Take the time to test and space out your split tests into meaningful intervals.

  • After a month, you should have sufficient data to know which are the 10% of keywords that drive 90% of your traffic (and therefore also most of your conversions). Focus on these keywords first as the smallest changes can have a big impact on your campaign.
  • After two months, you should have enough data to institute the first round of definite changes based on the results of whatever split tests were done to the 10% of high volume keywords the previous month.
  • After three months you should focus on the long-tail. For instance, you could take all the keywords from an adgroup and run them through both the keyword tool and the search-based keyword tool in Google AdWords. Also, search query reports are a good source of long-tail keywords.

More in-depth techniques to use when you have enough data are:

  • Advert Rotation: Set the advert option in the campaign settings menu to “Rotate” rather than optimise. This way you can continually compare two adverts on a monthly or weekly basis. Write new advert, replace worst performing advert, shoot some Cossacks and Repeat.
  • Keyword Auditing: Use Google Analytics to see which advert positions are best for your Adwords keywords. Use the Traffic Sources tab, and click on the Adwords sub-menu on the sidebar. You will see an option called “ad positions”. This option allows you to see various metrics applied to the different ad positions a particular keyword has experienced. A good idea is to incorporate this into your initial months of data capture by setting a timeframe for each keyword to be at each position.
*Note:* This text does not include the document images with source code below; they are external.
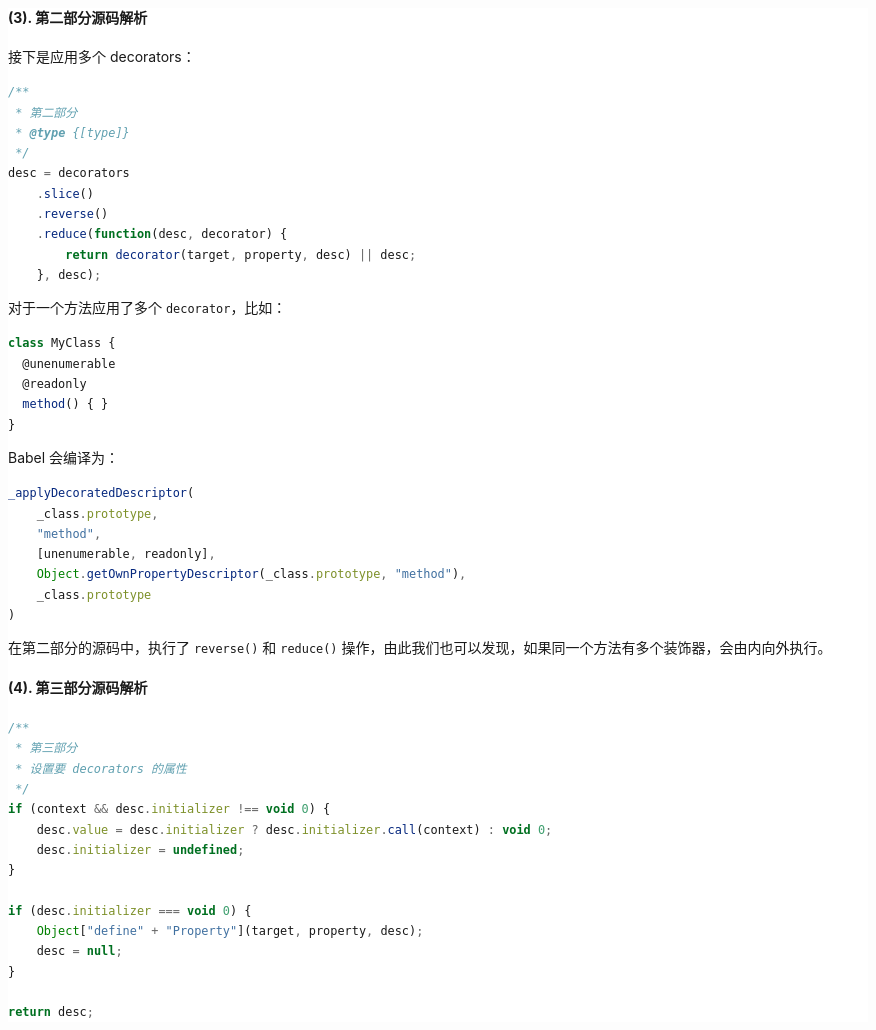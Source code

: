 #### (3). 第二部分源码解析

接下是应用多个 decorators：

```js
/**
 * 第二部分
 * @type {[type]}
 */
desc = decorators
	.slice()
	.reverse()
	.reduce(function(desc, decorator) {
		return decorator(target, property, desc) || desc;
	}, desc);
```

对于一个方法应用了多个 `decorator`，比如：

```js
class MyClass {
  @unenumerable
  @readonly
  method() { }
}
```

Babel 会编译为：

```js
_applyDecoratedDescriptor(
	_class.prototype,
	"method",
	[unenumerable, readonly],
	Object.getOwnPropertyDescriptor(_class.prototype, "method"),
	_class.prototype
)
```

在第二部分的源码中，执行了 `reverse()` 和 `reduce()` 操作，由此我们也可以发现，如果同一个方法有多个装饰器，会由内向外执行。

#### (4). 第三部分源码解析

```js
/**
 * 第三部分
 * 设置要 decorators 的属性
 */
if (context && desc.initializer !== void 0) {
	desc.value = desc.initializer ? desc.initializer.call(context) : void 0;
	desc.initializer = undefined;
}

if (desc.initializer === void 0) {
	Object["define" + "Property"](target, property, desc);
	desc = null;
}

return desc;
```
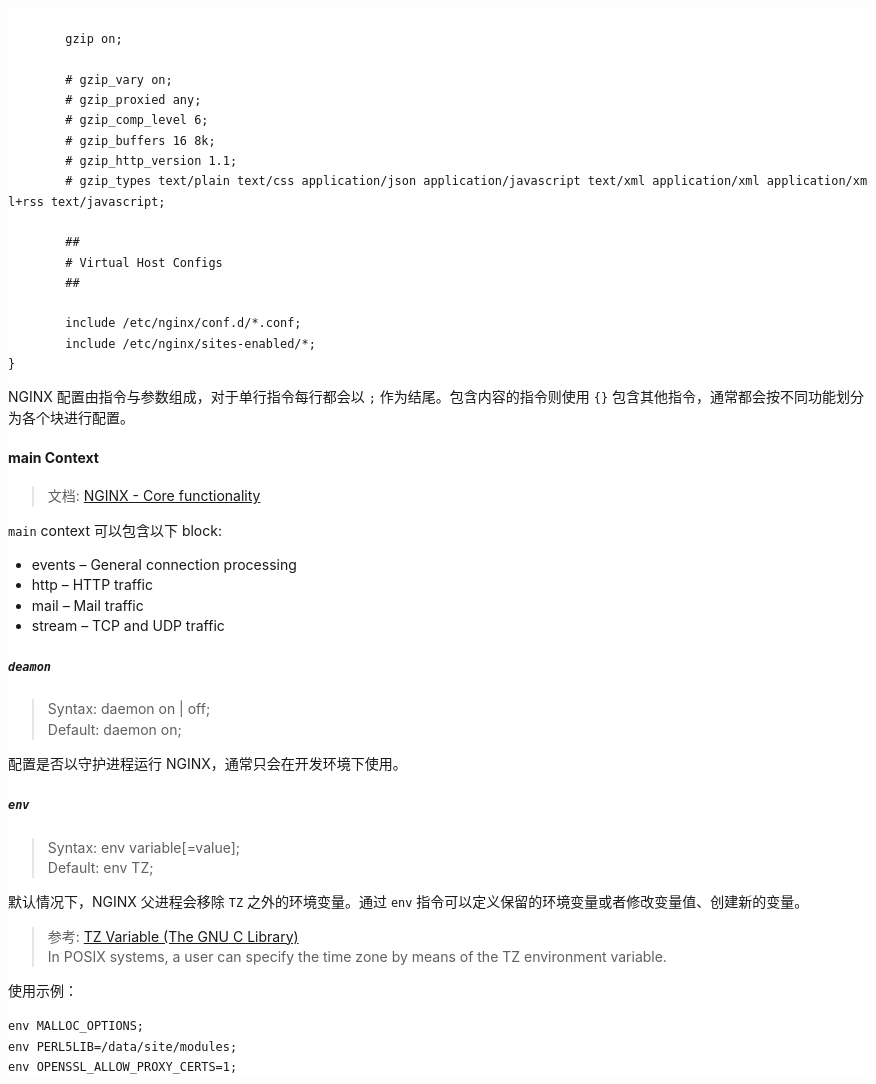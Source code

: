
 ```

        gzip on;

        # gzip_vary on;
        # gzip_proxied any;
        # gzip_comp_level 6;
        # gzip_buffers 16 8k;
        # gzip_http_version 1.1;
        # gzip_types text/plain text/css application/json application/javascript text/xml application/xml application/xml+rss text/javascript;

        ##
        # Virtual Host Configs
        ##

        include /etc/nginx/conf.d/*.conf;
        include /etc/nginx/sites-enabled/*;
}
```

NGINX 配置由指令与参数组成，对于单行指令每行都会以 `;` 作为结尾。包含内容的指令则使用 `{}` 包含其他指令，通常都会按不同功能划分为各个块进行配置。

#### main Context

> 文档: [NGINX - Core functionality](https://nginx.org/en/docs/ngx_core_module.html)

`main` context 可以包含以下 block:

* events – General connection processing
* http – HTTP traffic
* mail – Mail traffic
* stream – TCP and UDP traffic

##### `deamon`

>Syntax: daemon on | off;  
Default: daemon on;

配置是否以守护进程运行 NGINX，通常只会在开发环境下使用。

##### `env`

>Syntax: env variable[=value];  
Default: env TZ;

默认情况下，NGINX 父进程会移除 `TZ` 之外的环境变量。通过 `env` 指令可以定义保留的环境变量或者修改变量值、创建新的变量。

> 参考: [TZ Variable (The GNU C Library)](https://www.gnu.org/software/libc/manual/html_node/TZ-Variable.html)  
> In POSIX systems, a user can specify the time zone by means of the TZ environment variable. 

使用示例：

```
env MALLOC_OPTIONS;
env PERL5LIB=/data/site/modules;
env OPENSSL_ALLOW_PROXY_CERTS=1;
```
This makes comparing metrics and conversions per advert position much easier since the time periods are standardised.
  • To reiterate, this is especially useful in determining what the optimal CPA or CPC for a keyword is, and by scheduling which advert positions you want a keyword to run for on the “Edit keyword settings” page, you can take advantage of the time benefits of a semi-automatic campaign structure in this manner.

This should provide a framework for most general campaigns if the goals in question are relatively straightforward and the account is anywhere from 500 to 5000 keywords.